- Court: House of Lords
- Decided: 20 December 1985
- Citation: [1985] UKHL 7

Court membership
- Judges sitting: Lord Fraser of Tullybelton; Lord Scarman; Lord Brandon of Oakbrook; Lord Bridge of Harwich; Lord Templeman

Keywords
- Minors; consent; mental capacity

= Gillick v West Norfolk and Wisbech Area Health Authority =

1985 British legal case

 is a House of Lords case about mental capacity in England and Wales.

== Facts ==

Mrs Gillick was a Roman Catholic who had four daughters under the age of 16, and gave birth to a fifth daughter during the course of the litigation. She asked the local health authority for its assurance that her daughters would not be given contraceptive advice. The local authority replied that it would be unusual for a minor to be given contraceptive advice without her parents' consent, but the decision ultimately rested with the advising doctor. Mrs Gillick wrote to the health authority seeking to forbid them from giving contraceptive advice to her daughters until they were of age. The health authority did not change its view and Mrs Gillick brought court proceedings. She sought a declaration that it would be unlawful for a doctor to give contraceptive advice to her underage children without her consent.

== Law ==
Section 8 of the Family Law Reform Act 1969 reads as follows:

(1) The consent of a minor who has attained the age of 16 years to any surgical, medical or dental treatment which, in the absence of consent, would constitute a trespass to his person, shall be as effective as it would be if he were of full age; and where a minor has by virtue of this section given an effective consent to any treatment it shall not be necessary to obtain any consent for it from his parent or guardian.

(2) In this section ‘surgical, medical or dental treatment’ includes any procedure undertaken for the purposes of diagnosis, and this section applies to any procedure (including, in particular, the administration of an anaesthetic) which is ancillary to any treatment as it applies to that treatment.

(3) Nothing in this section shall be construed as making ineffective any consent which would have been effective if this section had not been enacted.

== Courts below ==

The courts below declined to grant the declaration Mrs Gillick sought.

== Judgment ==
At issue were two questions:
1. Can a minor give valid consent to medical treatment without their parent's knowledge or consent?
2. If a doctor gives advice or prescribes medication to a minor, are they necessarily aiding and abetting a sexual offence?

By 3 to 2 (with Lords Brandon and Templeman dissenting), the court found in favour of the health authority.

== Significance ==
The judgment includes what came to be known as the Fraser Guidelines.

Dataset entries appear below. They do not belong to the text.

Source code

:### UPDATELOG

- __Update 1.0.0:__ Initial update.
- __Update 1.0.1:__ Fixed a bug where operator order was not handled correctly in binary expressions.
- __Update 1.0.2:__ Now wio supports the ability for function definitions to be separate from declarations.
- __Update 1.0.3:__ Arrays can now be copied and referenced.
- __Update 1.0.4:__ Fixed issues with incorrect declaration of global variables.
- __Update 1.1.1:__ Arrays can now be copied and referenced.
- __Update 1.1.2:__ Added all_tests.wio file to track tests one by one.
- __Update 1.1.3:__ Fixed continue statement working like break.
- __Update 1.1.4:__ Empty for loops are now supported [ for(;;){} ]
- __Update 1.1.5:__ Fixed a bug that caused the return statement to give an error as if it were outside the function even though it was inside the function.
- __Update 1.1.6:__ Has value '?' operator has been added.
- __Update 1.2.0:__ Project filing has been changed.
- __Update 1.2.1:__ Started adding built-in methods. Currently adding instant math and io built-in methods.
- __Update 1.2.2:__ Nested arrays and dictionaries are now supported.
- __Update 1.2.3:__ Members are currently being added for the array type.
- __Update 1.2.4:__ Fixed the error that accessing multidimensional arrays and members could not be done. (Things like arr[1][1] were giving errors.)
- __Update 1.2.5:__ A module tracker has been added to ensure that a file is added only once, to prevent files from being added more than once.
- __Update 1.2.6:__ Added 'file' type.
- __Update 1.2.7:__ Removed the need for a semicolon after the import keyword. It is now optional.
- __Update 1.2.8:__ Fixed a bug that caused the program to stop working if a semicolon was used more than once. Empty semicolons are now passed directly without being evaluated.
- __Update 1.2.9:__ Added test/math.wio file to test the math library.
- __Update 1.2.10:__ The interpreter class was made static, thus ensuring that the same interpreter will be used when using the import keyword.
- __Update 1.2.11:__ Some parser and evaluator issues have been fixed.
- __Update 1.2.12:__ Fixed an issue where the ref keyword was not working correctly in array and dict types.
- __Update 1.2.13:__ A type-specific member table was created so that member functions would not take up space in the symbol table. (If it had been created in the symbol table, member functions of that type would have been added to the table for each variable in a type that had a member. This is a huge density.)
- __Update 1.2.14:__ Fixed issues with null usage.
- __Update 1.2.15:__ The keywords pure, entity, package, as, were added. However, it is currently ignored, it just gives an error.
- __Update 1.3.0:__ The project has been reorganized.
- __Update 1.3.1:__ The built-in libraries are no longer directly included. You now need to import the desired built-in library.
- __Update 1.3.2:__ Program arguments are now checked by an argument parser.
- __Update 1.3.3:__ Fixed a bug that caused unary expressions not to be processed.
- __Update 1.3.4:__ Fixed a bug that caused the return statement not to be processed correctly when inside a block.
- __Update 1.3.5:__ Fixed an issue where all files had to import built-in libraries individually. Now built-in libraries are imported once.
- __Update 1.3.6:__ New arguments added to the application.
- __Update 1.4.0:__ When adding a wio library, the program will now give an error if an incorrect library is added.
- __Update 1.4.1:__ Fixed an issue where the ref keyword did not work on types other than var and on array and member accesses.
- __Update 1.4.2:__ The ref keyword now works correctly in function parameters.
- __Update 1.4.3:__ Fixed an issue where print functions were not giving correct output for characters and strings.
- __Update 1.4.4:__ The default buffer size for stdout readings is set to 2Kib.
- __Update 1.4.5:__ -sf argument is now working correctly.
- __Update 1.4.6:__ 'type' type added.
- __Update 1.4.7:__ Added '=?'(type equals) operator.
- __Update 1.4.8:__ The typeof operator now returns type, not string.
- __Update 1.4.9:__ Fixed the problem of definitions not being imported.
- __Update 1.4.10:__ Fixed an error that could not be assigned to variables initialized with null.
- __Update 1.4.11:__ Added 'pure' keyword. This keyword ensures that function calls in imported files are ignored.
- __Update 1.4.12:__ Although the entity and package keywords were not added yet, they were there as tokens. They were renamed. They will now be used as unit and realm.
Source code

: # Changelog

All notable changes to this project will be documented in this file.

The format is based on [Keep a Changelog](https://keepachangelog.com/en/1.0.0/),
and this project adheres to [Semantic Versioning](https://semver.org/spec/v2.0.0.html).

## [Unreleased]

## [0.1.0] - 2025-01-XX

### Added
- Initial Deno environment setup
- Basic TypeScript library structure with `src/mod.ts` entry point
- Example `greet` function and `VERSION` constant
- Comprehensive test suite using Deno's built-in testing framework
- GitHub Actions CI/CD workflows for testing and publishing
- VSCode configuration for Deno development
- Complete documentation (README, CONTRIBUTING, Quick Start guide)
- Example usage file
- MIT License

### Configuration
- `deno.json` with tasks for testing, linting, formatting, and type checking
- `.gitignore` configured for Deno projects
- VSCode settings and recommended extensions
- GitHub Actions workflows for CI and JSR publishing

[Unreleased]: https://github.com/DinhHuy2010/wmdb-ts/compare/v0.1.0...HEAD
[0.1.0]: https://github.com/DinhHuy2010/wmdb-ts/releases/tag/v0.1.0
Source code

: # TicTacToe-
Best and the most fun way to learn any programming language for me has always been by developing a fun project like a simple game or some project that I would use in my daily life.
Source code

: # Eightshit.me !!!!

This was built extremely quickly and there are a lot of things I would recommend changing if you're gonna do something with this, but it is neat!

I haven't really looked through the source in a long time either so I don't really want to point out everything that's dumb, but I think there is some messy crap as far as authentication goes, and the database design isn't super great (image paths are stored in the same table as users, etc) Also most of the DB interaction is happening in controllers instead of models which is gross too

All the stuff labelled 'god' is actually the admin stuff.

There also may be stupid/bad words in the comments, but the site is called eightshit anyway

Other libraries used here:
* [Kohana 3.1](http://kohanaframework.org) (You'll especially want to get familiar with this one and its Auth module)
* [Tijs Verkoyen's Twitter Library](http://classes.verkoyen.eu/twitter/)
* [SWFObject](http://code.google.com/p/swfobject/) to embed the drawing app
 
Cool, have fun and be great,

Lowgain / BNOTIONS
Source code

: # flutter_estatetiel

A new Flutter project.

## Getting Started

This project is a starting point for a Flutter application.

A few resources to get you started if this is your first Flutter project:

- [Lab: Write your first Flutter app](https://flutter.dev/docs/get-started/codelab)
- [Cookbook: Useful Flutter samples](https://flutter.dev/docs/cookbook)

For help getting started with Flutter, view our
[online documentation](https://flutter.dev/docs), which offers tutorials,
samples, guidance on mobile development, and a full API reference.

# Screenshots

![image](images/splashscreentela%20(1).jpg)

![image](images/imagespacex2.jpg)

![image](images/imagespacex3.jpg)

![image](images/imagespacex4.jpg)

When a medical professional is deciding whether to give contraceptive advice to an underage person without the patient's parents' consent, the professional must satisfy themself that:
1. The young person will understand the professional's advice;
2. The young person cannot be persuaded to inform their parents;
3. The young person is likely to begin, or to continue having, sexual intercourse with or without contraceptive treatment;
4. Unless the young person receives contraceptive treatment, their physical or mental health, or both, are likely to suffer; and
5. The young person's best interests require them to receive contraceptive advice or treatment with or without parental consent.